King George VI made his 10-year-old, named after her mother, Queen Elizabeth – the Queen Mother – heir presumptive.

Newfoundland’s engraved stamp was based on a 1929 portrait by London photographer Marcus Adams.

Since its first Princess Elizabeth stamp, a one-cent 1935 commemorative, Canada has featured her on more than 90 definitives and commemoratives, in various formats.

Lastly, the Platinum Jubilee commemorative issued Feb. 7 for her 70th year as Canada’s queen was based on British sculptor Arnold Machin’s design on U.K. definitives since 1967.


Cared for by three nannies, young Princess Elizabeth – who signed letters “Lilibet” – was tutored in history, literature, music and languages.
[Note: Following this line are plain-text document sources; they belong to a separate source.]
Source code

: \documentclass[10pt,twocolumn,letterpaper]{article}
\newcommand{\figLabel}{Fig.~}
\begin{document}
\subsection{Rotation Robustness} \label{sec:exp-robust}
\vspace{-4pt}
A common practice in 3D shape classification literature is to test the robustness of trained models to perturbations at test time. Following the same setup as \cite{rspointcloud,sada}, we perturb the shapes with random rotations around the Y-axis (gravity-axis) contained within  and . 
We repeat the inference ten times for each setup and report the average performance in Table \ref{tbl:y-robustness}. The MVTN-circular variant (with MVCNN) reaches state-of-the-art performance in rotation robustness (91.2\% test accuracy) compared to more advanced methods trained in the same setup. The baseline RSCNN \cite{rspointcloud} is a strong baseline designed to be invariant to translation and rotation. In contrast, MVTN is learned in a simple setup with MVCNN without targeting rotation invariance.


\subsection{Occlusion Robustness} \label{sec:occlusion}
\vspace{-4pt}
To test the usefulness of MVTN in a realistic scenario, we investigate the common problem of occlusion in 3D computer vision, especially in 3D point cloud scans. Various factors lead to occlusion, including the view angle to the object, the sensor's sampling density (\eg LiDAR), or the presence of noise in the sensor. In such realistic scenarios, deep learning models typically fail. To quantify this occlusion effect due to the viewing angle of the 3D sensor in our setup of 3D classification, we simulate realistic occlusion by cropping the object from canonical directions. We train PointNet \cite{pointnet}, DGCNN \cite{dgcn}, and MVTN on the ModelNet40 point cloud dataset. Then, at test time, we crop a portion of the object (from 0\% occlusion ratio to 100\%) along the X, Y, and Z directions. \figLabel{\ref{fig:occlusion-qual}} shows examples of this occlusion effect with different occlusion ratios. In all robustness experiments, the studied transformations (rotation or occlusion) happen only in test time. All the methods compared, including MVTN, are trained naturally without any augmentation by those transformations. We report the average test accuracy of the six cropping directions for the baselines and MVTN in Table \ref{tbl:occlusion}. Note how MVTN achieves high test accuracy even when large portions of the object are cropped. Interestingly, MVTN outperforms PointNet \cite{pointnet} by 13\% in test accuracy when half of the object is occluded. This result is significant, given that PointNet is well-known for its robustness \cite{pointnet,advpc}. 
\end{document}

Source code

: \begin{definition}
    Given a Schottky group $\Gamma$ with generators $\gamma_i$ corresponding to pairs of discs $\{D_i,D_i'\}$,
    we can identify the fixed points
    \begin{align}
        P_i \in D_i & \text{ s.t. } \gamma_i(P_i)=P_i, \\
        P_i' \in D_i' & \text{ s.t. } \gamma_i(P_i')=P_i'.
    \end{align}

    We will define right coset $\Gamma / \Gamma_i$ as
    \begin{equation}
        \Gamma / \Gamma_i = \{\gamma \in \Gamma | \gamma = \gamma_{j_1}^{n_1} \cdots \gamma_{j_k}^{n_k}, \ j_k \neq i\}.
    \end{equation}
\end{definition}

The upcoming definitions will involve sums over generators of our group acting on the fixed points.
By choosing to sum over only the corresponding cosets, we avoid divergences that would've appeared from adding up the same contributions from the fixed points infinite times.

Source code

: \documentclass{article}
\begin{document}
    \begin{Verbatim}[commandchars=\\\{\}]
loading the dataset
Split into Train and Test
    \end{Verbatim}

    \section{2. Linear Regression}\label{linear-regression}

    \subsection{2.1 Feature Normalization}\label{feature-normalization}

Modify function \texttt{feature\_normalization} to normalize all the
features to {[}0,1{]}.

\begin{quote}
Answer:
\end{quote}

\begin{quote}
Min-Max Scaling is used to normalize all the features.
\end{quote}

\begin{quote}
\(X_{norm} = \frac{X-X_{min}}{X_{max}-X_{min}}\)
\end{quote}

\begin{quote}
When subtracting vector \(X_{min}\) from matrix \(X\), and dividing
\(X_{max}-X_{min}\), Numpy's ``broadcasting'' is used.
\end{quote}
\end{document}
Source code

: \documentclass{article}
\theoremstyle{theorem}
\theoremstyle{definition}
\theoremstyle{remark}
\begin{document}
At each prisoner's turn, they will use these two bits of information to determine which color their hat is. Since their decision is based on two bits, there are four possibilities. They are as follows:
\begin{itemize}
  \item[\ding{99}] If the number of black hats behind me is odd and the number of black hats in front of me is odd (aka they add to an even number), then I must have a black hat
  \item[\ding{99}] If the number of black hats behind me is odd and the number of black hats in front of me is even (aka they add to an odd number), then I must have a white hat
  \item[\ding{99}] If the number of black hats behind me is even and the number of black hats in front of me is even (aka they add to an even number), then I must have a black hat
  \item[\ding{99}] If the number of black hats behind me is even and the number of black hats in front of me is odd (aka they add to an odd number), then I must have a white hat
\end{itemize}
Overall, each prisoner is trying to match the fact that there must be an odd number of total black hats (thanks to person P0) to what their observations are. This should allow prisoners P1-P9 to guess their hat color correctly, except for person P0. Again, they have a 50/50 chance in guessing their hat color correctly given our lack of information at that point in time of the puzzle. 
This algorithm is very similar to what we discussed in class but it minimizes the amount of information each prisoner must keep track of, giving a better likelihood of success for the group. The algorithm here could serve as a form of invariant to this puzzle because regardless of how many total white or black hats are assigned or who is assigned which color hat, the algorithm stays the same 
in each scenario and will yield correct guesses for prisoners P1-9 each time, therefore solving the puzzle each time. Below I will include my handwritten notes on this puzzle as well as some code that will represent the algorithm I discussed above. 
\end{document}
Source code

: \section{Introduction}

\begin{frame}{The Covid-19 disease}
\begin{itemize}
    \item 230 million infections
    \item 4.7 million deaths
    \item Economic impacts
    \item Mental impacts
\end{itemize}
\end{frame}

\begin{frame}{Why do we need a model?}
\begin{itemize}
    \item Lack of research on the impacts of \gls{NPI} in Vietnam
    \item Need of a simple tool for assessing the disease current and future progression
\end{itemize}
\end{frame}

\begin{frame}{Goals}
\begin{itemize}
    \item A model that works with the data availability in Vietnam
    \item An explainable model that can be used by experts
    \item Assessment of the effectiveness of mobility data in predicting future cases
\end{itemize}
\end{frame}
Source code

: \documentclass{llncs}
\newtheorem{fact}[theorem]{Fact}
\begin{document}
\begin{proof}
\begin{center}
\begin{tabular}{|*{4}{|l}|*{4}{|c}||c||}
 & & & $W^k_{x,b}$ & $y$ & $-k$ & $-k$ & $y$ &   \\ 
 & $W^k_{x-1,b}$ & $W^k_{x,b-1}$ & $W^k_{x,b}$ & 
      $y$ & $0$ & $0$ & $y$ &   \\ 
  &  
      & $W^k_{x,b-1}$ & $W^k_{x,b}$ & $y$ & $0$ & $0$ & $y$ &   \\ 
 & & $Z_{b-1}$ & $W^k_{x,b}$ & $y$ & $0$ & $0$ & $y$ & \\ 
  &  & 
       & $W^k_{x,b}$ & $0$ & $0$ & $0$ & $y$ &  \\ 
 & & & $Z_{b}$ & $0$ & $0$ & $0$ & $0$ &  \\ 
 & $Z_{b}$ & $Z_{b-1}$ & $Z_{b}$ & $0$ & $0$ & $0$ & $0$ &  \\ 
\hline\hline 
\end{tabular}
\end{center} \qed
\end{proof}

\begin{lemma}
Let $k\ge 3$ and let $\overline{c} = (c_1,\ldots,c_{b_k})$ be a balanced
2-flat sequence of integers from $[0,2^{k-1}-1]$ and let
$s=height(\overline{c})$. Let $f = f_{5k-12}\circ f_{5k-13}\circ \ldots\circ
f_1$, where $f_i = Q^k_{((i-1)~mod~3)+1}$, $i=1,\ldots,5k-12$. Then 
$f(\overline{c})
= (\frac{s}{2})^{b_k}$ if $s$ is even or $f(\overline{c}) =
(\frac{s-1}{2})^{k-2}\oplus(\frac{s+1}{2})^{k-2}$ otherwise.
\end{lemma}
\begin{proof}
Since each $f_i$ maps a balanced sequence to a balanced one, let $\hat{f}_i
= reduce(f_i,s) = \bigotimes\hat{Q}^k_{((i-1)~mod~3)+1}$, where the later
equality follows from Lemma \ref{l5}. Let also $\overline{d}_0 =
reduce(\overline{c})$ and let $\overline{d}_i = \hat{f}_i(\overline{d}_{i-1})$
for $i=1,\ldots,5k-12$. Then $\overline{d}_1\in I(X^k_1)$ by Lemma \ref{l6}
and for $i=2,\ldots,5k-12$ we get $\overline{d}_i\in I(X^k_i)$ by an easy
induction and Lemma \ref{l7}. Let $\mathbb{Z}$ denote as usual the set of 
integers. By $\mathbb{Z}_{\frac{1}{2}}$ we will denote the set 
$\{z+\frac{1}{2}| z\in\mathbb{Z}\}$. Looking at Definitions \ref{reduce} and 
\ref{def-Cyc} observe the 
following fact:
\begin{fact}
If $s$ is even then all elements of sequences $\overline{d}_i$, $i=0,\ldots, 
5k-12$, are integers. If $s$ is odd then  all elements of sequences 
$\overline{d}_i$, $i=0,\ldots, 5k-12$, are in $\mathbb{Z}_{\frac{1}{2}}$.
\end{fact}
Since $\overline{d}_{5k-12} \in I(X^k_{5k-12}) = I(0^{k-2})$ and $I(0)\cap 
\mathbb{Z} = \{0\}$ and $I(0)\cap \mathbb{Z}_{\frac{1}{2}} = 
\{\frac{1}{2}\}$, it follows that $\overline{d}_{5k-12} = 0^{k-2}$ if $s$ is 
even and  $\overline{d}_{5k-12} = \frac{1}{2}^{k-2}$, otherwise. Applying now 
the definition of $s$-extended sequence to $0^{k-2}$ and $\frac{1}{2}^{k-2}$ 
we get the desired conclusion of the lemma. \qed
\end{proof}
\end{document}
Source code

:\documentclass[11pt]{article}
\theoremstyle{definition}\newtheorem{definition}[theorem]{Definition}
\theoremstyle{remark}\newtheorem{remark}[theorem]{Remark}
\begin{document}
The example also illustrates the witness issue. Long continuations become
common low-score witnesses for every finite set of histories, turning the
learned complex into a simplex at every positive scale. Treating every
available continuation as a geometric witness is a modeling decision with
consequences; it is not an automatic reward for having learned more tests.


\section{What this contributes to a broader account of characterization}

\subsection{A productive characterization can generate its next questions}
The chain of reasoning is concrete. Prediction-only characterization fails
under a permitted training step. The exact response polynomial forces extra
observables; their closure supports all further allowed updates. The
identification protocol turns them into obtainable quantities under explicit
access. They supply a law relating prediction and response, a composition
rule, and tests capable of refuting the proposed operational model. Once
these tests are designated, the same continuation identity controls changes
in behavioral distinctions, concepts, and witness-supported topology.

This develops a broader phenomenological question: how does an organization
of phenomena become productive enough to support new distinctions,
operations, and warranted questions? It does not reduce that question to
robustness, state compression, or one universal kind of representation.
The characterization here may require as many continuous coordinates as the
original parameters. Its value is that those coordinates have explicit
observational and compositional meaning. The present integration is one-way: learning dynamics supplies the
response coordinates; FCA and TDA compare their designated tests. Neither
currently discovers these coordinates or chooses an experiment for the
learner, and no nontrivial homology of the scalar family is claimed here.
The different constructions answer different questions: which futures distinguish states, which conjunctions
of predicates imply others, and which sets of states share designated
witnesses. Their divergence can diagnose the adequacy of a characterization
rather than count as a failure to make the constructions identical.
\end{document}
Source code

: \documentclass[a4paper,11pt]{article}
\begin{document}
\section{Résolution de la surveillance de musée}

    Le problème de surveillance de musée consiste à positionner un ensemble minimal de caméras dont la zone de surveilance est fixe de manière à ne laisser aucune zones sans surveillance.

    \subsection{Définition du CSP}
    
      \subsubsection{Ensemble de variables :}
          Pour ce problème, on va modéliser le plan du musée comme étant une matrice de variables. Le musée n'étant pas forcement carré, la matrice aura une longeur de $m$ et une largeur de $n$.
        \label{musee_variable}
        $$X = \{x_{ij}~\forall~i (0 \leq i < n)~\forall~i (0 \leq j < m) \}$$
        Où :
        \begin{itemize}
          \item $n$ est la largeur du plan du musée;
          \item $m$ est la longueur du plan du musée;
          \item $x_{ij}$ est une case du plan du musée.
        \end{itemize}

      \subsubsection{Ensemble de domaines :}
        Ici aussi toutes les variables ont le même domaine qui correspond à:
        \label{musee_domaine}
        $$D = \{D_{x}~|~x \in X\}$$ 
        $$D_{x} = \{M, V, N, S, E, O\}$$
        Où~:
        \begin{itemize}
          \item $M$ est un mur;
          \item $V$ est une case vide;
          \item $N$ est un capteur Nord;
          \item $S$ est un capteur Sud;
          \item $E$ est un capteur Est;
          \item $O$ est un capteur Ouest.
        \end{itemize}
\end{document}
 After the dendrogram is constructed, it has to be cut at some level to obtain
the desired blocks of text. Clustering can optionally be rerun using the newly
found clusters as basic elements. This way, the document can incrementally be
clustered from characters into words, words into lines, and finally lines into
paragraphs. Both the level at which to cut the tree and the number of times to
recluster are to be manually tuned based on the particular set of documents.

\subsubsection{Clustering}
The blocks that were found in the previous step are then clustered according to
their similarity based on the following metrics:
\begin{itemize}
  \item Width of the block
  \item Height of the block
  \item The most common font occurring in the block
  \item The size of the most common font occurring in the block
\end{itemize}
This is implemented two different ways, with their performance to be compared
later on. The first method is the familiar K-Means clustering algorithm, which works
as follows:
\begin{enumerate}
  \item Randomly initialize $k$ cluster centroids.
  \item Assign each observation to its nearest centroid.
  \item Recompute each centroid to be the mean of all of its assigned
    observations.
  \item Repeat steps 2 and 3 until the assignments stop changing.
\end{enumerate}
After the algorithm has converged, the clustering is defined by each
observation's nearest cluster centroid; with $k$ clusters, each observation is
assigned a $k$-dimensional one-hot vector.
The family relocated to Buckingham Palace in 1936.

Three years later, the 13-year-old met her third cousin, 18-year-old Prince Philip (1921-2021).

They kept in touch throughout the 1939-45 Second World War, when the king and queen remained at Buckingham Palace, despite German bombers damaging it and devastating London.

Daughters Princess Elizabeth and Margaret Rose stayed several months at Balmoral Castle in Scotland – where the 96-year-old Queen of the U.K. and 14 Commonwealth countries, including Canada, departed this mortal coil Sept. 8.

After relocating to Windsor Castle in 1940, she began making radio broadcasts.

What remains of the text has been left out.